Advancements in telescopes have uncovered more planets, including water worlds orbiting stars in other solar systems. Scientists search for planets with both, water and some way to keep their climates stable over time as life needs an extended period to evolve. Similarly, light and heat on planets can change with the age of their host star. For instance, Earth cools itself over time by drawing down greenhouse gases into minerals and warms itself up by releasing them via volcanoes. Water worlds suppress volcanoes as their rock is submerged in deep water, making redundant the familiar Earth model.

The geoscientists of the Penn State suggest that plate tectonics (assumed a prerequisite for suitable conditions for life) are unnecessary. Consequently, a whole lot more habitable planets may exist in the universe than expected. Biosignatures of atmospheric Carbon Dioxide are looked for in the search for habitable planets or extra-terrestrial life. The existence of atmospheric Carbon Dioxide on Earth increases surface heat through the greenhouse effect. Natural processes also cycle Carbon to the subsurface and back to the atmosphere. Bradford Foley, an Assistant Professor of Geosciences, explained that in the following words:

“Volcanism releases gases into the atmosphere, and then through weathering, carbon dioxide is pulled from the atmosphere and sequestered into surface rocks and sediment. Balancing those two processes keeps carbon dioxide at a certain level in the atmosphere, which is really important for whether the climate stays temperate and suitable for life.”

Earth’s volcanoes are mainly found at the border of tectonic plates, which made scientists believe that they were necessary for life. Planets without tectonic plates, known as the ‘Stagnant Lid Planets’, have one giant, spherical plate of crust floating on the mantle, and are thought to be more abundant than planets with plate tectonics. Foley and Andrew Smye created a computer model of the lifecycle of a planet looking at how much heat its climate could retain based on its initial heat budget. The researchers found that at high enough heat and pressure, Carbon dioxide can escape from rocks and make its way to the surface, a process known as ‘Degassing’. Foley referred to that by saying,

“There’s a sweet spot range where a planet is releasing enough carbon dioxide to keep the planet from freezing over, but not so much that the weathering can’t pull carbon dioxide out of the atmosphere and keep the climate temperate.”

According to the researchers’ model, the presence and amount of heat-producing elements were far better indicators of a planet’s potential to sustain life. Kite teamed up with Eric Ford to set up a simulation using thousands of randomly generated planets and tracked the evolution of their climates over billions of years.

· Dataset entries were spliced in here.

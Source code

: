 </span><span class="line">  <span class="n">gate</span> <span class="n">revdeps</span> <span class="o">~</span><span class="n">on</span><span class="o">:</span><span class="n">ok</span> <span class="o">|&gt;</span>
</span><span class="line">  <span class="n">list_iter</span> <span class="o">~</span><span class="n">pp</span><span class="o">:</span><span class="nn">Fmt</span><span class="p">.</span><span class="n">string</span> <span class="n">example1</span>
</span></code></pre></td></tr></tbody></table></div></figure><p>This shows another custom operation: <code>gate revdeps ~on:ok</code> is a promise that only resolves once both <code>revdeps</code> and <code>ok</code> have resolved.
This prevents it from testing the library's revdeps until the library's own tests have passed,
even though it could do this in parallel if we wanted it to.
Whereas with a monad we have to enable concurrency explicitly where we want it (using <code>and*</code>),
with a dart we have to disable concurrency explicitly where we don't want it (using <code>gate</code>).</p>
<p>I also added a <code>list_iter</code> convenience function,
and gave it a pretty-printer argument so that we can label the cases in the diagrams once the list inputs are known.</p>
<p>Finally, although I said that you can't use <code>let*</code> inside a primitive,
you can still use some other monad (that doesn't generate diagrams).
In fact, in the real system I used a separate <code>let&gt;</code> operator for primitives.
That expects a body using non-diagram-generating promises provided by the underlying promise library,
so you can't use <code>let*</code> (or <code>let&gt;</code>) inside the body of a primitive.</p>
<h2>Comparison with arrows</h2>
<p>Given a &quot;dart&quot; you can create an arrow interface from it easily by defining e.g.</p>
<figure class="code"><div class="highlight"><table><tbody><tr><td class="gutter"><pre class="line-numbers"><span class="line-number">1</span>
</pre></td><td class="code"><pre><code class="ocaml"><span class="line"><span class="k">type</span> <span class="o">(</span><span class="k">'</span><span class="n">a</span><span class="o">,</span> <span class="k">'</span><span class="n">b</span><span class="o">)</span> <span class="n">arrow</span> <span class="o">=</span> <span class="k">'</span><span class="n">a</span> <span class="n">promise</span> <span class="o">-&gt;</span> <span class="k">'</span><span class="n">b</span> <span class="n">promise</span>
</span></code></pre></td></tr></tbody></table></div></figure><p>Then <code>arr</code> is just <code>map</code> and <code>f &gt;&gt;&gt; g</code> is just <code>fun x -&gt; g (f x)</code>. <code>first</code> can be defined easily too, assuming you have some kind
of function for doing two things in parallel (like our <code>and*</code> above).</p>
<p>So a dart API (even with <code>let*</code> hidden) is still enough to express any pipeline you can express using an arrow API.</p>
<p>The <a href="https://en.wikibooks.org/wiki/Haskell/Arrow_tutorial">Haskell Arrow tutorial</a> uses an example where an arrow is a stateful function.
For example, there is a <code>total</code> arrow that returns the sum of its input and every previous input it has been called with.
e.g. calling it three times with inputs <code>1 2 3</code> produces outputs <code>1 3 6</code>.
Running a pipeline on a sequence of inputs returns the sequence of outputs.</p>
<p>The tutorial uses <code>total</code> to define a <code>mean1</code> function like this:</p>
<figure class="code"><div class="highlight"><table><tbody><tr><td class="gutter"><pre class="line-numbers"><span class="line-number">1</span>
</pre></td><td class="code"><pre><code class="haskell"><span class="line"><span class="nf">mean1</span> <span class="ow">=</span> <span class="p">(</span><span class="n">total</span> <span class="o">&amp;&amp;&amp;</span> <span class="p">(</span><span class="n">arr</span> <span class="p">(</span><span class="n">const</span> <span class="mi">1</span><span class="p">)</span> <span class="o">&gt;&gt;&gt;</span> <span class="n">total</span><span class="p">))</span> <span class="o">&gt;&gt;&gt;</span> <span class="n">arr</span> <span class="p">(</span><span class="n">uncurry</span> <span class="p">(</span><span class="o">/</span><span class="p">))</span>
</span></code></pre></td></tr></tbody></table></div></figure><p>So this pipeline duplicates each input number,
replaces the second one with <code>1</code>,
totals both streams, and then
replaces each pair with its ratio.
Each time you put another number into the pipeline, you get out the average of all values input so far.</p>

They found that how much time a planet has is basically dependent on Carbon Dioxide and how it’s partitioned between the ocean, atmosphere, and rocks in its early years. It does seem there is a way to keep a planet habitable long-term without the geochemical cycling we see on Earth.

The lucky planets are located at the right distance from their stars, have the right quantity of carbon and don’t have too many minerals and elements from their crust dissolved in their oceans that would pull carbon out of the atmosphere. Kite mentioned that the simulations assumed stars that are like our own, but the results are optimistic for red dwarf stars, too. Planets in red dwarf systems are thought to be promising candidates for fostering life because these stars get brighter much slower than our sun (giving life a much longer time period to get started).